This dataset can be viewed at https://www.kaggle.com/mlg-ulb/creditcardfraud
The datasets contains transactions made by credit cards in September 2013 by european cardholders. This dataset presents transactions that occurred in two days, where we have 492 frauds out of 284,807 transactions. The dataset is highly unbalanced, the positive class (frauds) account for 0.172% of all transactions.
It contains only numerical input variables which are the result of a PCA transformation. Unfortunately, due to confidentiality issues, we cannot provide the original features and more background information about the data. Features V1, V2, … V28 are the principal components obtained with PCA, the only features which have not been transformed with PCA are 'Time' and 'Amount'. Feature 'Time' contains the seconds elapsed between each transaction and the first transaction in the dataset. The feature 'Amount' is the transaction Amount, this feature can be used for example-dependant cost-senstive learning. Feature 'Class' is the response variable and it takes value 1 in case of fraud and 0 otherwise.

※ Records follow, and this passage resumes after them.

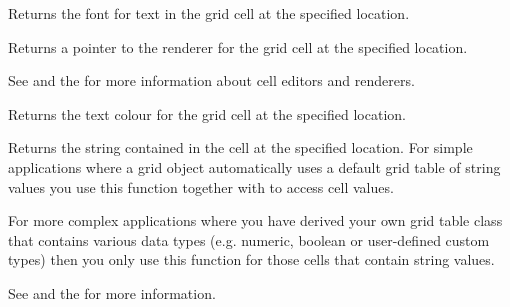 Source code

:
Returns the font for text in the grid cell at the specified location.



\label{wxgridgetcellrenderer}


Returns a pointer to the renderer for the grid cell at the specified location.

See  and
the  for more information about cell editors and renderers.



\label{wxgridgetcelltextcolour}


Returns the text colour for the grid cell at the specified location.



\label{wxgridgetcellvalue}



Returns the string contained in the cell at the specified location. For simple applications where a
grid object automatically uses a default grid table of string values you use this function together
with  to access cell values.

For more complex applications where you have derived your own grid table class that contains
various data types (e.g. numeric, boolean or user-defined custom types) then you only use this
function for those cells that contain string values.

See 
and the  for more information.



\label{wxgridgetcolleft}




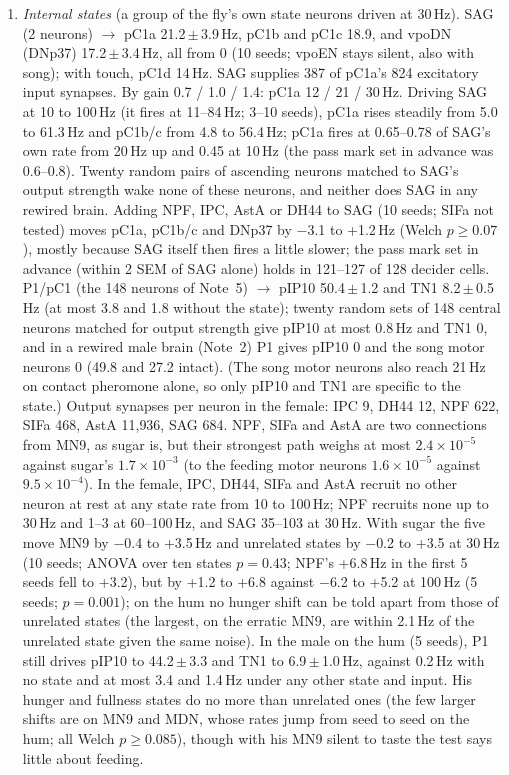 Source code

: \documentclass[11pt,a4paper]{article}
\begin{document}
\begin{enumerate}[leftmargin=*, label=\arabic*., itemsep=4pt]
\item \emph{Internal states} (a group of the fly's own state neurons driven at 30\,Hz). SAG (2 neurons) $\rightarrow$ pC1a 21.2\,$\pm$\,3.9\,Hz, pC1b and pC1c 18.9, and vpoDN (DNp37) 17.2\,$\pm$\,3.4\,Hz, all from 0 (10 seeds; vpoEN stays silent, also with song); with touch, pC1d 14\,Hz. SAG supplies 387 of pC1a's 824 excitatory input synapses. By gain 0.7 / 1.0 / 1.4: pC1a 12 / 21 / 30\,Hz. Driving SAG at 10 to 100\,Hz (it fires at 11--84\,Hz; 3--10 seeds), pC1a rises steadily from 5.0 to 61.3\,Hz and pC1b/c from 4.8 to 56.4\,Hz; pC1a fires at 0.65--0.78 of SAG's own rate from 20\,Hz up and 0.45 at 10\,Hz (the pass mark set in advance was 0.6--0.8). Twenty random pairs of ascending neurons matched to SAG's output strength wake none of these neurons, and neither does SAG in any rewired brain. Adding NPF, IPC, AstA or DH44 to SAG (10 seeds; SIFa not tested) moves pC1a, pC1b/c and DNp37 by $-$3.1 to +1.2\,Hz (Welch $p\geq0.07$), mostly because SAG itself then fires a little slower; the pass mark set in advance (within 2 SEM of SAG alone) holds in 121--127 of 128 decider cells. P1/pC1 (the 148 neurons of Note~5) $\rightarrow$ pIP10 50.4\,$\pm$\,1.2 and TN1 8.2\,$\pm$\,0.5\,Hz (at most 3.8 and 1.8 without the state); twenty random sets of 148 central neurons matched for output strength give pIP10 at most 0.8\,Hz and TN1 0, and in a rewired male brain (Note~2) P1 gives pIP10 0 and the song motor neurons 0 (49.8 and 27.2 intact). (The song motor neurons also reach 21\,Hz on contact pheromone alone, so only pIP10 and TN1 are specific to the state.) Output synapses per neuron in the female: IPC 9, DH44 12, NPF 622, SIFa 468, AstA 11{,}936, SAG 684. NPF, SIFa and AstA are two connections from MN9, as sugar is, but their strongest path weighs at most $2.4\times10^{-5}$ against sugar's $1.7\times10^{-3}$ (to the feeding motor neurons $1.6\times10^{-5}$ against $9.5\times10^{-4}$). In the female, IPC, DH44, SIFa and AstA recruit no other neuron at rest at any state rate from 10 to 100\,Hz; NPF recruits none up to 30\,Hz and 1--3 at 60--100\,Hz, and SAG 35--103 at 30\,Hz. With sugar the five move MN9 by $-$0.4 to +3.5\,Hz and unrelated states by $-$0.2 to +3.5 at 30\,Hz (10 seeds; ANOVA over ten states $p=0.43$; NPF's +6.8\,Hz in the first 5 seeds fell to +3.2), but by +1.2 to +6.8 against $-$6.2 to +5.2 at 100\,Hz (5 seeds; $p=0.001$); on the hum no hunger shift can be told apart from those of unrelated states (the largest, on the erratic MN9, are within 2.1\,Hz of the unrelated state given the same noise). In the male on the hum (5 seeds), P1 still drives pIP10 to 44.2\,$\pm$\,3.3 and TN1 to 6.9\,$\pm$\,1.0\,Hz, against 0.2\,Hz with no state and at most 3.4 and 1.4\,Hz under any other state and input. His hunger and fullness states do no more than unrelated ones (the few larger shifts are on MN9 and MDN, whose rates jump from seed to seed on the hum; all Welch $p\geq0.085$), though with his MN9 silent to taste the test says little about feeding.

\end{enumerate}
\end{document}

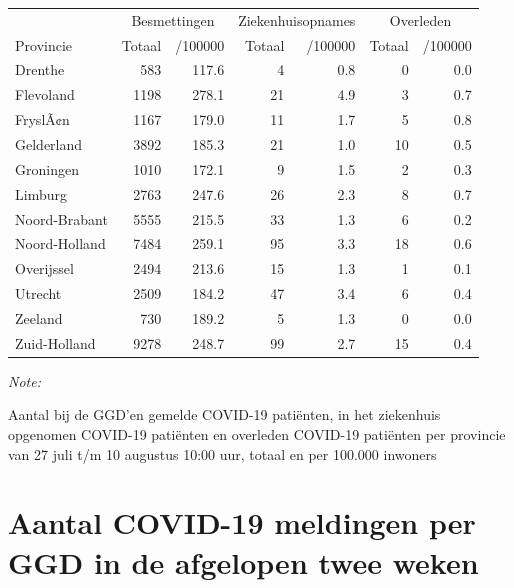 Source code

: \documentclass[
  english,
  man,floatsintext]{apa6}
\begin{document}
\begin{table}
\centering
\begin{threeparttable}
\begin{tabular}{lrrrrrr}
\toprule
\multicolumn{1}{c}{ } & \multicolumn{2}{c}{Besmettingen} & \multicolumn{2}{c}{Ziekenhuisopnames} & \multicolumn{2}{c}{Overleden} \\
\cmidrule(l{3pt}r{3pt}){2-3} \cmidrule(l{3pt}r{3pt}){4-5} \cmidrule(l{3pt}r{3pt}){6-7}
Provincie & Totaal & /100000 & Totaal & /100000 & Totaal & /100000\\
\midrule
Drenthe & 583 & 117.6 & 4 & 0.8 & 0 & 0.0\\
Flevoland & 1198 & 278.1 & 21 & 4.9 & 3 & 0.7\\
FryslÃ¢n & 1167 & 179.0 & 11 & 1.7 & 5 & 0.8\\
Gelderland & 3892 & 185.3 & 21 & 1.0 & 10 & 0.5\\
Groningen & 1010 & 172.1 & 9 & 1.5 & 2 & 0.3\\
Limburg & 2763 & 247.6 & 26 & 2.3 & 8 & 0.7\\
Noord-Brabant & 5555 & 215.5 & 33 & 1.3 & 6 & 0.2\\
Noord-Holland & 7484 & 259.1 & 95 & 3.3 & 18 & 0.6\\
Overijssel & 2494 & 213.6 & 15 & 1.3 & 1 & 0.1\\
Utrecht & 2509 & 184.2 & 47 & 3.4 & 6 & 0.4\\
Zeeland & 730 & 189.2 & 5 & 1.3 & 0 & 0.0\\
Zuid-Holland & 9278 & 248.7 & 99 & 2.7 & 15 & 0.4\\
\bottomrule
\end{tabular}
\begin{tablenotes}
\item \textit{Note: } 
\item Aantal bij de GGD’en gemelde COVID-19 patiënten, in het ziekenhuis opgenomen COVID-19 patiënten en overleden COVID-19 patiënten per provincie van 27 juli t/m 10 augustus 10:00 uur, totaal en per 100.000 inwoners
\end{tablenotes}
\end{threeparttable}
\end{table}

\newpage

\hypertarget{aantal-covid-19-meldingen-per-ggd-in-de-afgelopen-twee-weken}{%
\section{Aantal COVID-19 meldingen per GGD in de afgelopen twee weken}\label{aantal-covid-19-meldingen-per-ggd-in-de-afgelopen-twee-weken}}
\end{document}
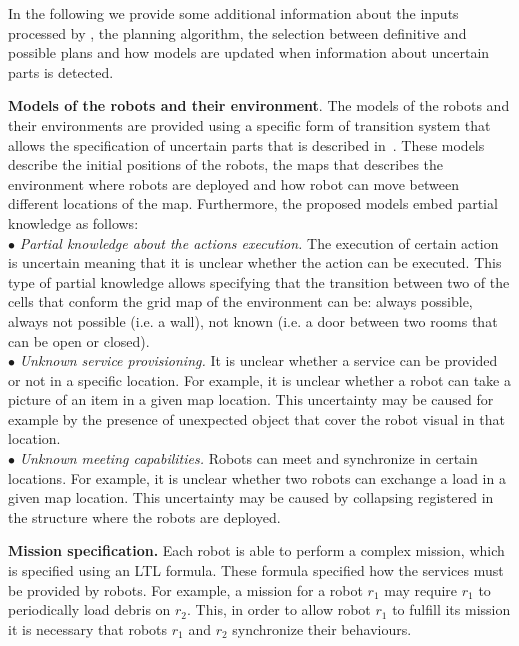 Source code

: In the following we provide some additional information about the inputs processed  by \toolName, the planning algorithm, the selection between definitive and possible plans and how models are updated when information about uncertain parts is detected.




\textbf{Models of the robots and their environment}. 
The models of the robots and their environments are provided using a specific form of transition system that allows the specification of uncertain parts that is described  in~\cite{mapmaker17}.
These models describe the initial positions of the robots, the maps that describes the environment where robots are deployed and how robot can move between different locations of the map. 
Furthermore, the proposed models embed partial knowledge as follows:\\
$\bullet$  \emph{Partial knowledge about the actions execution.} 
The execution of certain action is uncertain meaning that it is unclear whether the action can be executed.
This type of partial knowledge allows specifying that the transition between two of the cells that conform the grid map of the environment can be:
always possible, always not possible (i.e. a wall), not known (i.e. a door between two rooms that can be open or closed).\\
$\bullet$ \emph{Unknown service provisioning.} 
It is unclear  whether a service can be provided or not in a specific location. 
For example, it is unclear whether a robot can take a picture of an item in a given map location.
This  uncertainty may be caused for example by the presence of unexpected object that cover the robot visual in that location.\\
$\bullet$ \emph{Unknown meeting capabilities.} Robots can meet and synchronize in certain locations.
For example, it is unclear whether two robots can exchange a load in a given map location.
This uncertainty may be caused by collapsing registered in the structure where the robots are deployed.







\textbf{Mission specification.}
Each robot is able to perform a complex mission, which is specified using an LTL formula.
These formula specified how the services must be provided by robots.
For example, a mission for a robot $r_1$ may require $r_1$ to  periodically load debris on $r_2$.
This, in order to allow robot $r_1$ to fulfill its mission it is necessary that robots $r_1$ and $r_2$ synchronize their behaviours.





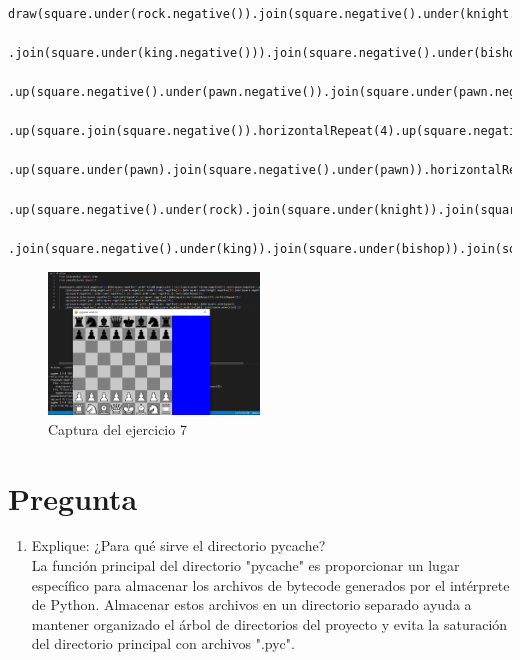 \documentclass{article}
\begin{document}
\begin{itemize}
\begin{lstlisting}
	draw(square.under(rock.negative()).join(square.negative().under(knight.negative())).join(square.under(bishop.negative())).join(square.negative().under(queen.negative()))
	.join(square.under(king.negative())).join(square.negative().under(bishop.negative())).join(square.under(knight.negative())).join(square.negative().under(rock.negative()))
	.up(square.negative().under(pawn.negative()).join(square.under(pawn.negative())).horizontalRepeat(4))
	.up(square.join(square.negative()).horizontalRepeat(4).up(square.negative().join(square).horizontalRepeat(4)).verticalRepeat(2))
	.up(square.under(pawn).join(square.negative().under(pawn)).horizontalRepeat(4))
	.up(square.negative().under(rock).join(square.under(knight)).join(square.negative().under(bishop)).join(square.under(queen))
	.join(square.negative().under(king)).join(square.under(bishop)).join(square.negative().under(knight)).join(square.under(rock))))
		\end{lstlisting}
		\begin{figure}[h]
			\centering
			\includegraphics[width=0.5\textwidth]{Imagenes/4e7.png}
			\caption{Captura del ejercicio 7}
		\end{figure}
	\end{itemize}
	
	\section*{Pregunta}
	\begin{enumerate}
		\item Explique: ¿Para qué sirve el directorio pycache?
		\\La función principal del directorio "pycache" es proporcionar un lugar específico para almacenar los archivos de bytecode generados por el intérprete de Python. Almacenar estos archivos en un directorio separado ayuda a mantener organizado el árbol de directorios del proyecto y evita la saturación del directorio principal con archivos ".pyc".
	\end{enumerate}
	
\end{document}
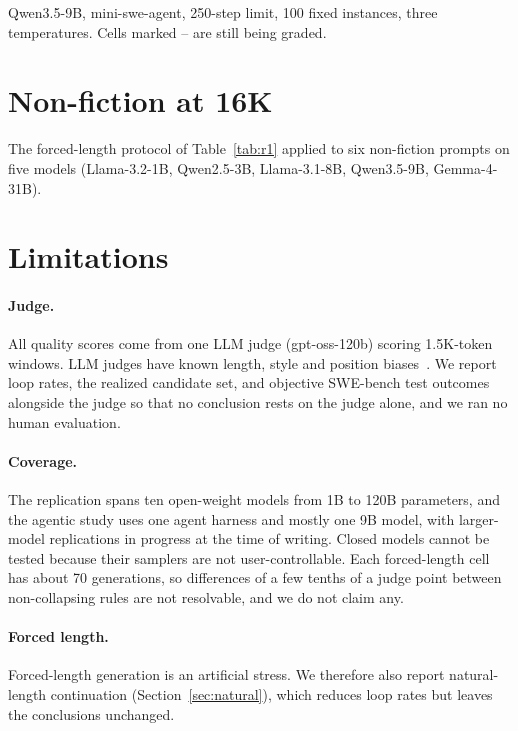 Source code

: \documentclass{article}
\begin{document}
Qwen3.5-9B, mini-swe-agent, 250-step limit, 100 fixed instances, three temperatures. Cells marked -- are still being graded.

\begin{table}[h]
\centering
\small

\end{table}

\section{Non-fiction at 16K}
\label{app:nonfic}

The forced-length protocol of Table~\ref{tab:r1} applied to six non-fiction prompts on five models (Llama-3.2-1B, Qwen2.5-3B, Llama-3.1-8B, Qwen3.5-9B, Gemma-4-31B).

\begin{table}[h]
\centering
\small

\end{table}


\section{Limitations}
\label{sec:limitations}

\paragraph{Judge.}
All quality scores come from one LLM judge (gpt-oss-120b) scoring 1.5K-token windows. LLM judges have known length, style and position biases~\citep{zheng2023judging}. We report loop rates, the realized candidate set, and objective SWE-bench test outcomes alongside the judge so that no conclusion rests on the judge alone, and we ran no human evaluation.

\paragraph{Coverage.}
The replication spans ten open-weight models from 1B to 120B parameters, and the agentic study uses one agent harness and mostly one 9B model, with larger-model replications in progress at the time of writing. Closed models cannot be tested because their samplers are not user-controllable. Each forced-length cell has about 70 generations, so differences of a few tenths of a judge point between non-collapsing rules are not resolvable, and we do not claim any.

\paragraph{Forced length.}
Forced-length generation is an artificial stress. We therefore also report natural-length continuation (Section~\ref{sec:natural}), which reduces loop rates but leaves the conclusions unchanged.
\end{document}
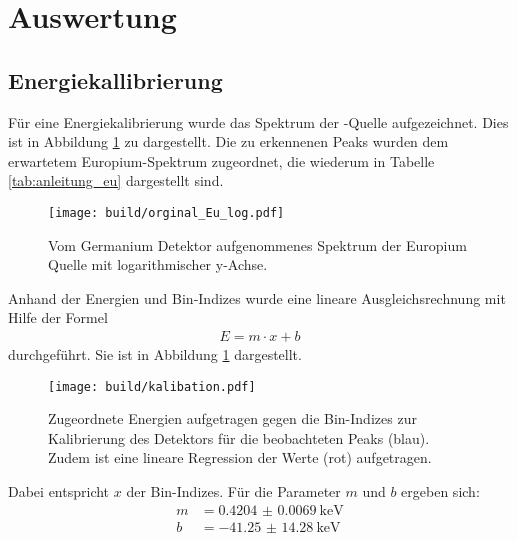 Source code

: \newpage
\section{Auswertung}
\label{sec:Auswertung}

\subsection{Energiekallibrierung}
\label{sec:Energiekallibrierung}

Für eine Energiekalibrierung wurde das Spektrum der -Quelle
aufgezeichnet. Dies ist in Abbildung \ref{plt:Eu-Spektrum} zu dargestellt. Die zu
erkennenen Peaks wurden dem erwartetem Europium-Spektrum zugeordnet,
die wiederum in Tabelle \ref{tab:anleitung_eu} dargestellt sind.
\begin{figure}[htb]
    \centering
    \texttt{[image: build/orginal\_Eu\_log.pdf]}
  \caption{Vom Germanium Detektor aufgenommenes Spektrum der Europium Quelle mit
  logarithmischer y-Achse.}
  \label{plt:Eu-Spektrum}
\end{figure}
Anhand der Energien und Bin-Indizes wurde eine lineare Ausgleichsrechnung
mit Hilfe der Formel
\begin{align*}
  E = m \cdot x + b
\end{align*}
durchgeführt. Sie ist in Abbildung \ref{plt:Eu-Spektrum} dargestellt.
\begin{figure}[htb]
  \centering
  \texttt{[image: build/kalibation.pdf]}
  \caption{Zugeordnete Energien aufgetragen gegen die Bin-Indizes zur
  Kalibrierung des Detektors für die beobachteten Peaks (blau). Zudem ist eine
  lineare Regression der Werte (rot) aufgetragen.}
  \label{plt:eichung}
\end{figure}
Dabei entspricht $x$ der Bin-Indizes. Für die Parameter $m$ und
$b$ ergeben sich:
\begin{align*}
	m &= \SI{0.4204(69)}{\kilo\electronvolt} \\
  b &= \SI{-41.25(1428)}{\kilo\electronvolt}
\end{align*}
\FloatBarrier

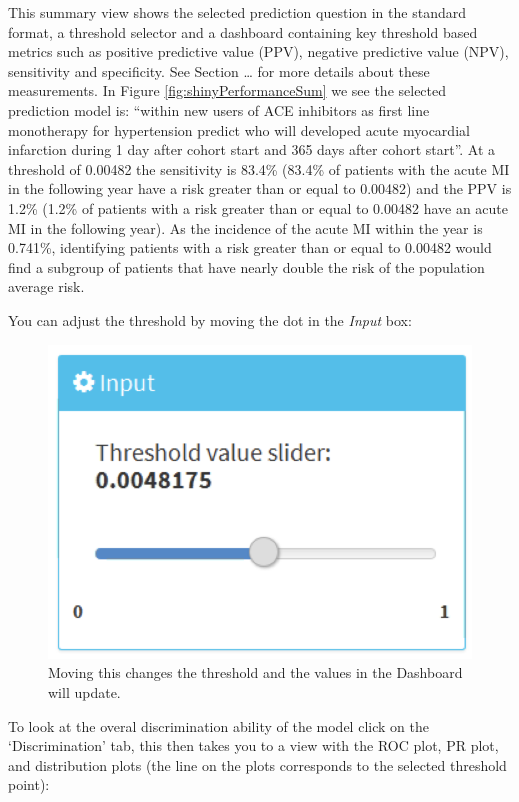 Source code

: \documentclass[11pt]{book}
\theoremstyle{definition}
\theoremstyle{definition}
\theoremstyle{definition}
\theoremstyle{remark}
\begin{document}
This summary view shows the selected prediction question in the standard format, a threshold selector and a dashboard containing key threshold based metrics such as positive predictive value (PPV), negative predictive value (NPV), sensitivity and specificity. See Section \ldots{} for more details about these measurements. In Figure \ref{fig:shinyPerformanceSum} we see the selected prediction model is: ``within new users of ACE inhibitors as first line monotherapy for hypertension predict who will developed acute myocardial infarction during 1 day after cohort start and 365 days after cohort start''. At a threshold of 0.00482 the sensitivity is 83.4\% (83.4\% of patients with the acute MI in the following year have a risk greater than or equal to 0.00482) and the PPV is 1.2\% (1.2\% of patients with a risk greater than or equal to 0.00482 have an acute MI in the following year). As the incidence of the acute MI within the year is 0.741\%, identifying patients with a risk greater than or equal to 0.00482 would find a subgroup of patients that have nearly double the risk of the population average risk.

You can adjust the threshold by moving the dot in the \emph{Input} box:

\begin{figure}

{\centering \includegraphics[width=0.8\linewidth]{images/PatientLevelPrediction/shiny/shinyPerformanceThres} 

}

\caption{Moving this changes the threshold and the values in the Dashboard will update.}\label{fig:shinyPerformanceThres}
\end{figure}

To look at the overal discrimination ability of the model click on the `Discrimination' tab, this then takes you to a view with the ROC plot, PR plot, and distribution plots (the line on the plots corresponds to the selected threshold point):
\end{document}

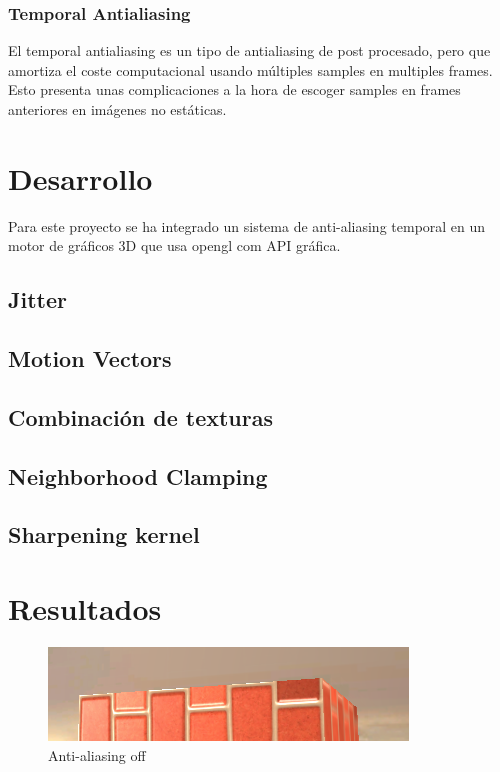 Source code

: \documentclass[withindex, glossary]{cam-thesis}
\begin{document}
\subsection{Temporal Antialiasing}

El temporal antialiasing es un tipo de antialiasing de post procesado, pero que amortiza el coste computacional usando múltiples samples en multiples frames. Esto presenta unas complicaciones a la hora de escoger samples en frames anteriores en imágenes no estáticas.

\chapter{Desarrollo}

Para este proyecto se ha integrado un sistema de anti-aliasing temporal en un motor de gráficos 3D que usa \Gls{opengl} com API gráfica.

\section{Jitter}

\section{Motion Vectors}

\section{Combinación de texturas}

\section{Neighborhood Clamping}

\section{Sharpening kernel}

\chapter{Resultados}

\begin{figure}
    \includegraphics[width=\linewidth]{figures/taaoff.png}
    \caption{Anti-aliasing off}
\end{figure}
\end{document}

When we started performing operations we found that the normal transactions were way more then the fraud transactions. Dataset is said to be balanced if both type of transactions are in 50:50 ratio or atleast 60:40 ratio, but in this case it is not. It is clearly a form of imbalance dataset.
To deal with imbalance dataset there are two techniques:
- Under Sampling: In this form, data is randomly selected from the normal category to match the number of fraud data with a 50:50 percent ratio
- Over sampling: In this form, we add more data to Fraud category, we add data in the same dimention . Suppose the ratio of normal vs fraud transaction is 9:1, so we would add 9 times same data for fraud to make it even.
There is one library in python which is used to deal with imbalance dataset which is 'imblearn' and it has two functions that deal with different types of handling imbalance dataset technique: nearmiss(for under samping) and SMOTETomake(over sampling).